RSAA Colloquia / Seminars / Feast-of-Facts: Thursday, 04 April 2019, 11:00-12:00; CSO Common Room


Melanie Chevance

"The Physics Driving the Molecular Cloud Lifecycle during Galaxy Formation and Evolution"

The cloud-scale physics of star formation and feedback represent the main uncertainties in galaxy formation and evolution studies. In recent years, it has become clear that the “star formation relation” between the gas mass (surface density) and the star formation rate (surface density) depends strongly on the spatial scale. We have shown that this multi-scale nature of the star formation relation is a direct probe of the cloud-scale physics of star formation and feedback.

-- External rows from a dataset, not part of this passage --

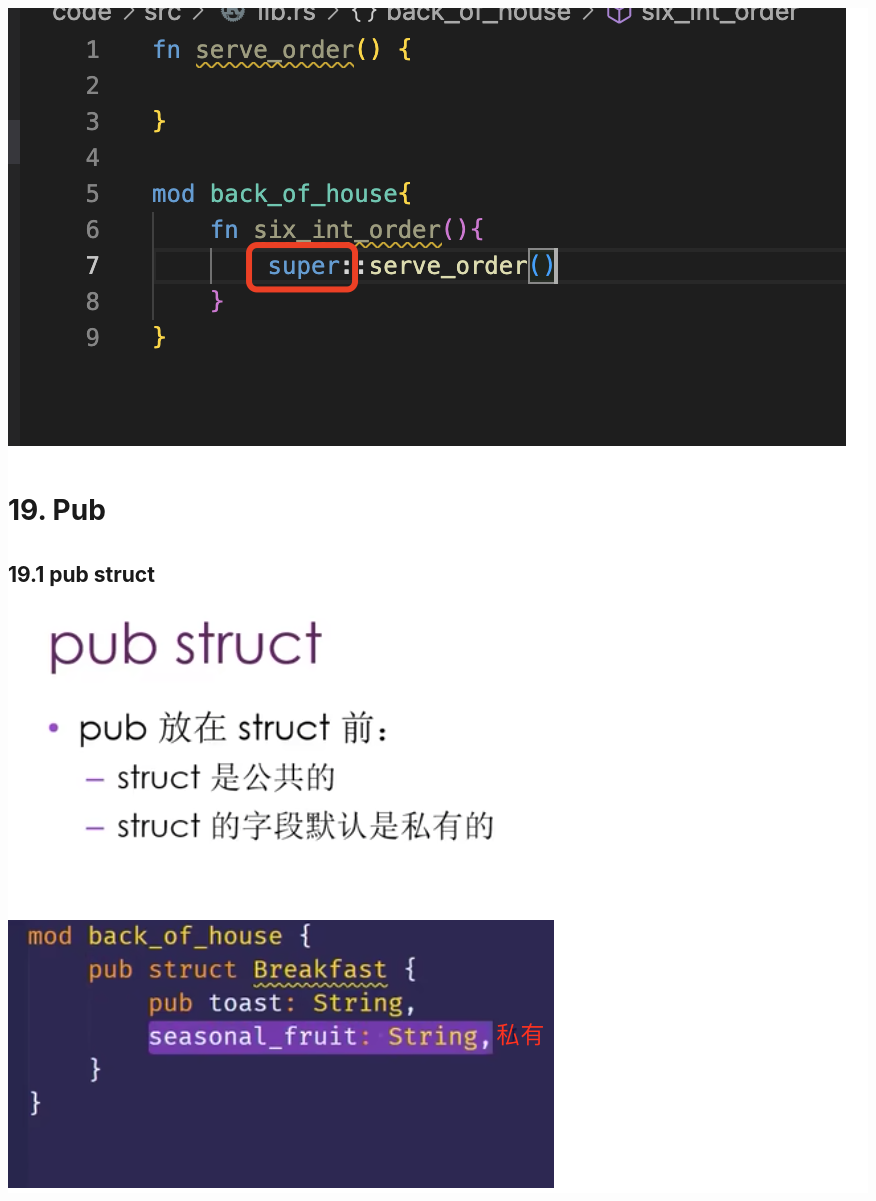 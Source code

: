

![image-20230412215430251](rust-new.assets/image-20230412215430251.png)



# 19. Pub

## 19.1 pub struct

![image-20230412215540949](rust-new.assets/image-20230412215540949.png)

![image-20230412215600264](rust-new.assets/image-20230412215600264.png) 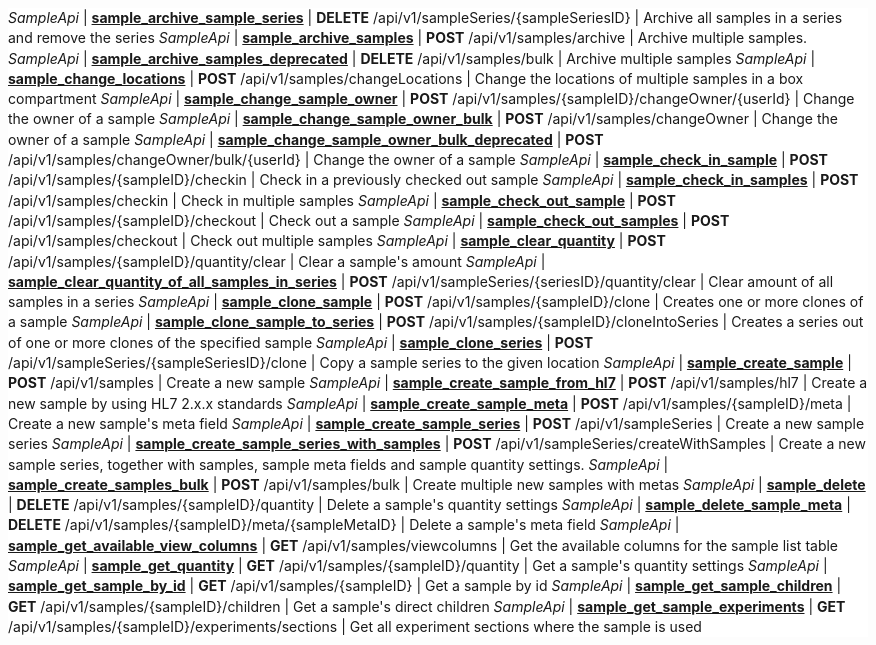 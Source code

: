 *SampleApi* | [**sample_archive_sample_series**](docs/SampleApi.md#sample_archive_sample_series) | **DELETE** /api/v1/sampleSeries/{sampleSeriesID} | Archive all samples in a series and remove the series
*SampleApi* | [**sample_archive_samples**](docs/SampleApi.md#sample_archive_samples) | **POST** /api/v1/samples/archive | Archive multiple samples.
*SampleApi* | [**sample_archive_samples_deprecated**](docs/SampleApi.md#sample_archive_samples_deprecated) | **DELETE** /api/v1/samples/bulk | Archive multiple samples
*SampleApi* | [**sample_change_locations**](docs/SampleApi.md#sample_change_locations) | **POST** /api/v1/samples/changeLocations | Change the locations of multiple samples in a box compartment
*SampleApi* | [**sample_change_sample_owner**](docs/SampleApi.md#sample_change_sample_owner) | **POST** /api/v1/samples/{sampleID}/changeOwner/{userId} | Change the owner of a sample
*SampleApi* | [**sample_change_sample_owner_bulk**](docs/SampleApi.md#sample_change_sample_owner_bulk) | **POST** /api/v1/samples/changeOwner | Change the owner of a sample
*SampleApi* | [**sample_change_sample_owner_bulk_deprecated**](docs/SampleApi.md#sample_change_sample_owner_bulk_deprecated) | **POST** /api/v1/samples/changeOwner/bulk/{userId} | Change the owner of a sample
*SampleApi* | [**sample_check_in_sample**](docs/SampleApi.md#sample_check_in_sample) | **POST** /api/v1/samples/{sampleID}/checkin | Check in a previously checked out sample
*SampleApi* | [**sample_check_in_samples**](docs/SampleApi.md#sample_check_in_samples) | **POST** /api/v1/samples/checkin | Check in multiple samples
*SampleApi* | [**sample_check_out_sample**](docs/SampleApi.md#sample_check_out_sample) | **POST** /api/v1/samples/{sampleID}/checkout | Check out a sample
*SampleApi* | [**sample_check_out_samples**](docs/SampleApi.md#sample_check_out_samples) | **POST** /api/v1/samples/checkout | Check out multiple samples
*SampleApi* | [**sample_clear_quantity**](docs/SampleApi.md#sample_clear_quantity) | **POST** /api/v1/samples/{sampleID}/quantity/clear | Clear a sample&#39;s amount
*SampleApi* | [**sample_clear_quantity_of_all_samples_in_series**](docs/SampleApi.md#sample_clear_quantity_of_all_samples_in_series) | **POST** /api/v1/sampleSeries/{seriesID}/quantity/clear | Clear amount of all samples in a series
*SampleApi* | [**sample_clone_sample**](docs/SampleApi.md#sample_clone_sample) | **POST** /api/v1/samples/{sampleID}/clone | Creates one or more clones of a sample
*SampleApi* | [**sample_clone_sample_to_series**](docs/SampleApi.md#sample_clone_sample_to_series) | **POST** /api/v1/samples/{sampleID}/cloneIntoSeries | Creates a series out of one or more clones of the specified sample
*SampleApi* | [**sample_clone_series**](docs/SampleApi.md#sample_clone_series) | **POST** /api/v1/sampleSeries/{sampleSeriesID}/clone | Copy a sample series to the given location
*SampleApi* | [**sample_create_sample**](docs/SampleApi.md#sample_create_sample) | **POST** /api/v1/samples | Create a new sample
*SampleApi* | [**sample_create_sample_from_hl7**](docs/SampleApi.md#sample_create_sample_from_hl7) | **POST** /api/v1/samples/hl7 | Create a new sample by using HL7 2.x.x standards
*SampleApi* | [**sample_create_sample_meta**](docs/SampleApi.md#sample_create_sample_meta) | **POST** /api/v1/samples/{sampleID}/meta | Create a new sample&#39;s meta field
*SampleApi* | [**sample_create_sample_series**](docs/SampleApi.md#sample_create_sample_series) | **POST** /api/v1/sampleSeries | Create a new sample series
*SampleApi* | [**sample_create_sample_series_with_samples**](docs/SampleApi.md#sample_create_sample_series_with_samples) | **POST** /api/v1/sampleSeries/createWithSamples | Create a new sample series, together with samples, sample meta fields and sample quantity settings.
*SampleApi* | [**sample_create_samples_bulk**](docs/SampleApi.md#sample_create_samples_bulk) | **POST** /api/v1/samples/bulk | Create multiple new samples with metas
*SampleApi* | [**sample_delete**](docs/SampleApi.md#sample_delete) | **DELETE** /api/v1/samples/{sampleID}/quantity | Delete a sample&#39;s quantity settings
*SampleApi* | [**sample_delete_sample_meta**](docs/SampleApi.md#sample_delete_sample_meta) | **DELETE** /api/v1/samples/{sampleID}/meta/{sampleMetaID} | Delete a sample&#39;s meta field
*SampleApi* | [**sample_get_available_view_columns**](docs/SampleApi.md#sample_get_available_view_columns) | **GET** /api/v1/samples/viewcolumns | Get the available columns for the sample list table
*SampleApi* | [**sample_get_quantity**](docs/SampleApi.md#sample_get_quantity) | **GET** /api/v1/samples/{sampleID}/quantity | Get a sample&#39;s quantity settings
*SampleApi* | [**sample_get_sample_by_id**](docs/SampleApi.md#sample_get_sample_by_id) | **GET** /api/v1/samples/{sampleID} | Get a sample by id
*SampleApi* | [**sample_get_sample_children**](docs/SampleApi.md#sample_get_sample_children) | **GET** /api/v1/samples/{sampleID}/children | Get a sample&#39;s direct children
*SampleApi* | [**sample_get_sample_experiments**](docs/SampleApi.md#sample_get_sample_experiments) | **GET** /api/v1/samples/{sampleID}/experiments/sections | Get all experiment sections where the sample is used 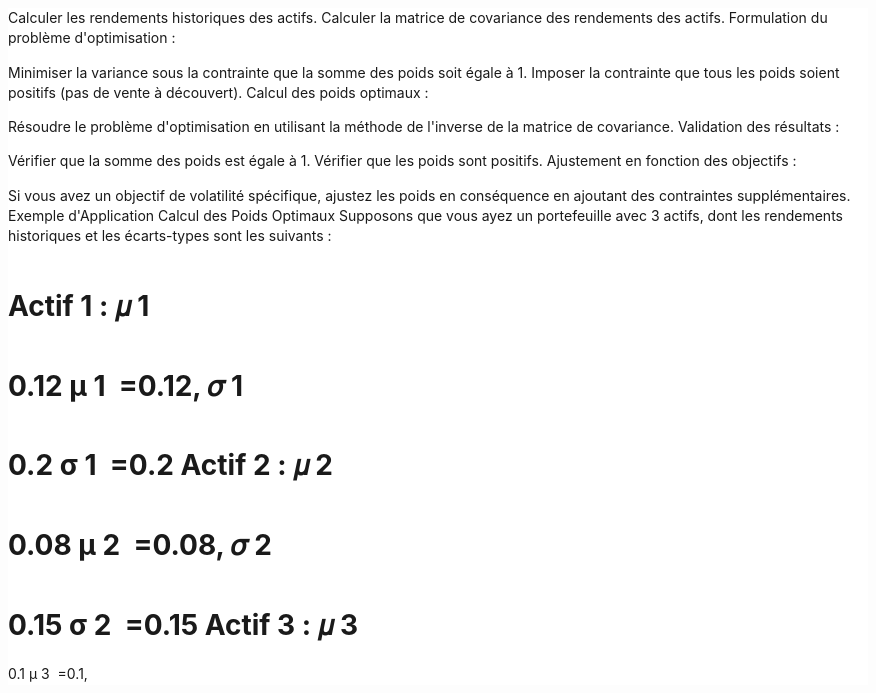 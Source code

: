 Calculer les rendements historiques des actifs.
Calculer la matrice de covariance des rendements des actifs.
Formulation du problème d'optimisation :

Minimiser la variance sous la contrainte que la somme des poids soit égale à 1.
Imposer la contrainte que tous les poids soient positifs (pas de vente à découvert).
Calcul des poids optimaux :

Résoudre le problème d'optimisation en utilisant la méthode de l'inverse de la matrice de covariance.
Validation des résultats :

Vérifier que la somme des poids est égale à 1.
Vérifier que les poids sont positifs.
Ajustement en fonction des objectifs :

Si vous avez un objectif de volatilité spécifique, ajustez les poids en conséquence en ajoutant des contraintes supplémentaires.
Exemple d'Application
Calcul des Poids Optimaux
Supposons que vous ayez un portefeuille avec 3 actifs, dont les rendements historiques et les écarts-types sont les suivants :

Actif 1 : 
𝜇
1
=
0.12
μ 
1
​
 =0.12, 
𝜎
1
=
0.2
σ 
1
​
 =0.2
Actif 2 : 
𝜇
2
=
0.08
μ 
2
​
 =0.08, 
𝜎
2
=
0.15
σ 
2
​
 =0.15
Actif 3 : 
𝜇
3
=
0.1
μ 
3
​
 =0.1,  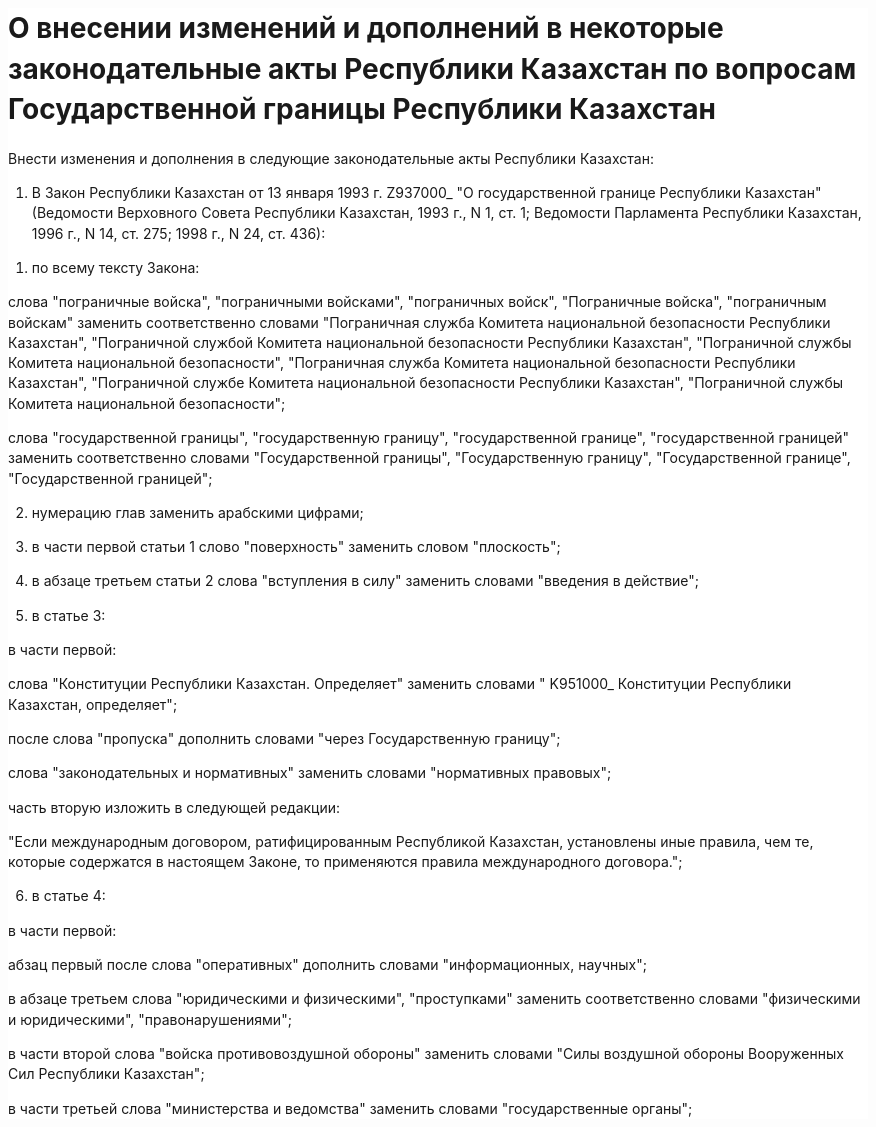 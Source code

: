 # О внесении изменений и дополнений в некоторые законодательные акты Республики Казахстан по вопросам Государственной границы Республики Казахстан

Внести изменения и дополнения в следующие законодательные акты Республики Казахстан:

1. В Закон Республики Казахстан от 13 января 1993 г. Z937000_ "О государственной границе Республики Казахстан" (Ведомости Верховного Совета Республики Казахстан, 1993 г., N 1, ст. 1; Ведомости Парламента Республики Казахстан, 1996 г., N 14, ст. 275; 1998 г., N 24, ст. 436):

1) по всему тексту Закона:

слова "пограничные войска", "пограничными войсками", "пограничных войск", "Пограничные войска", "пограничным войскам" заменить соответственно словами "Пограничная служба Комитета национальной безопасности Республики Казахстан", "Пограничной службой Комитета национальной безопасности Республики Казахстан", "Пограничной службы Комитета национальной безопасности", "Пограничная служба Комитета национальной безопасности Республики Казахстан", "Пограничной службе Комитета национальной безопасности Республики Казахстан", "Пограничной службы Комитета национальной безопасности";

слова "государственной границы", "государственную границу", "государственной границе", "государственной границей" заменить соответственно словами "Государственной границы", "Государственную границу", "Государственной границе", "Государственной границей";

2) нумерацию глав заменить арабскими цифрами;

3) в части первой статьи 1 слово "поверхность" заменить словом "плоскость";

4) в абзаце третьем статьи 2 слова "вступления в силу" заменить словами "введения в действие";

5) в статье 3:

в части первой:

слова "Конституции Республики Казахстан. Определяет" заменить словами " K951000_ Конституции Республики Казахстан, определяет";

после слова "пропуска" дополнить словами "через Государственную границу";

слова "законодательных и нормативных" заменить словами "нормативных правовых";

часть вторую изложить в следующей редакции:

"Если международным договором, ратифицированным Республикой Казахстан, установлены иные правила, чем те, которые содержатся в настоящем Законе, то применяются правила международного договора.";

6) в статье 4:

в части первой:

абзац первый после слова "оперативных" дополнить словами "информационных, научных";

в абзаце третьем слова "юридическими и физическими", "проступками" заменить соответственно словами "физическими и юридическими", "правонарушениями";

в части второй слова "войска противовоздушной обороны" заменить словами "Силы воздушной обороны Вооруженных Сил Республики Казахстан";

в части третьей слова "министерства и ведомства" заменить словами "государственные органы";
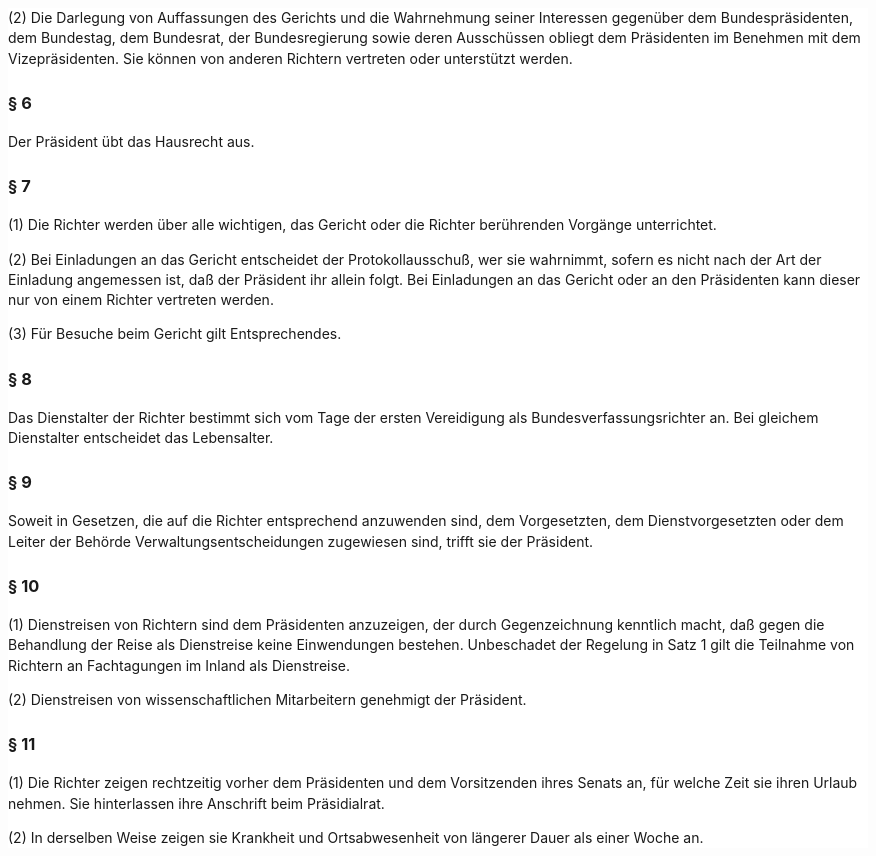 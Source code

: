 (2) Die Darlegung von Auffassungen des Gerichts und die Wahrnehmung
seiner Interessen gegenüber dem Bundespräsidenten, dem Bundestag, dem
Bundesrat, der Bundesregierung sowie deren Ausschüssen obliegt dem
Präsidenten im Benehmen mit dem Vizepräsidenten. Sie können von
anderen Richtern vertreten oder unterstützt werden.

### § 6

Der Präsident übt das Hausrecht aus.

### § 7

(1) Die Richter werden über alle wichtigen, das Gericht oder die
Richter berührenden Vorgänge unterrichtet.

(2) Bei Einladungen an das Gericht entscheidet der Protokollausschuß,
wer sie wahrnimmt, sofern es nicht nach der Art der Einladung
angemessen ist, daß der Präsident ihr allein folgt. Bei Einladungen an
das Gericht oder an den Präsidenten kann dieser nur von einem Richter
vertreten werden.

(3) Für Besuche beim Gericht gilt Entsprechendes.

### § 8

Das Dienstalter der Richter bestimmt sich vom Tage der ersten
Vereidigung als Bundesverfassungsrichter an. Bei gleichem Dienstalter
entscheidet das Lebensalter.

### § 9

Soweit in Gesetzen, die auf die Richter entsprechend anzuwenden sind,
dem Vorgesetzten, dem Dienstvorgesetzten oder dem Leiter der Behörde
Verwaltungsentscheidungen zugewiesen sind, trifft sie der Präsident.

### § 10

(1) Dienstreisen von Richtern sind dem Präsidenten anzuzeigen, der
durch Gegenzeichnung kenntlich macht, daß gegen die Behandlung der
Reise als Dienstreise keine Einwendungen bestehen. Unbeschadet der
Regelung in Satz 1 gilt die Teilnahme von Richtern an Fachtagungen im
Inland als Dienstreise.

(2) Dienstreisen von wissenschaftlichen Mitarbeitern genehmigt der
Präsident.

### § 11

(1) Die Richter zeigen rechtzeitig vorher dem Präsidenten und dem
Vorsitzenden ihres Senats an, für welche Zeit sie ihren Urlaub nehmen.
Sie hinterlassen ihre Anschrift beim Präsidialrat.

(2) In derselben Weise zeigen sie Krankheit und Ortsabwesenheit von
längerer Dauer als einer Woche an.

By quantifying the details of this scale dependence, we can directly measure fundamental quantities describing star formation and feedback, such as molecular cloud lifetimes, star formation efficiencies, feedback timescales, feedback outflow velocities, feedback coupling efficiencies, and coherence length scales. While these quantities were previously only accessible in the Local Group, it is now possible to measure them across a representative part of the galaxy population, from the nearby Universe out to high redshift (z > 2). I will present the first systematic characterisation of the evolutionary timeline of molecular clouds and star-forming regions using the above method, across a wide variety of galactic environments. I will show that star formation is regulated by efficient stellar feedback, driving GMC dispersal on short timescales (1-5 Myr) due to radiation and stellar winds, prior to supernova explosions. This feedback limits GMC lifetimes to about one dynamical timescale (10-30 Myr), with integrated star formation efficiencies of only a few percent. Our findings reveal that galaxies consist of building blocks undergoing vigorous, feedback-driven lifecycles, that vary with the galactic environment and collectively define how galaxies form stars. These observations settle a long-standing question on the multi-scale lifecycle of gas and stars in galaxies, and open up the exciting prospect of characterising cloud-scale star formation and feedback during galaxy formation and evolution.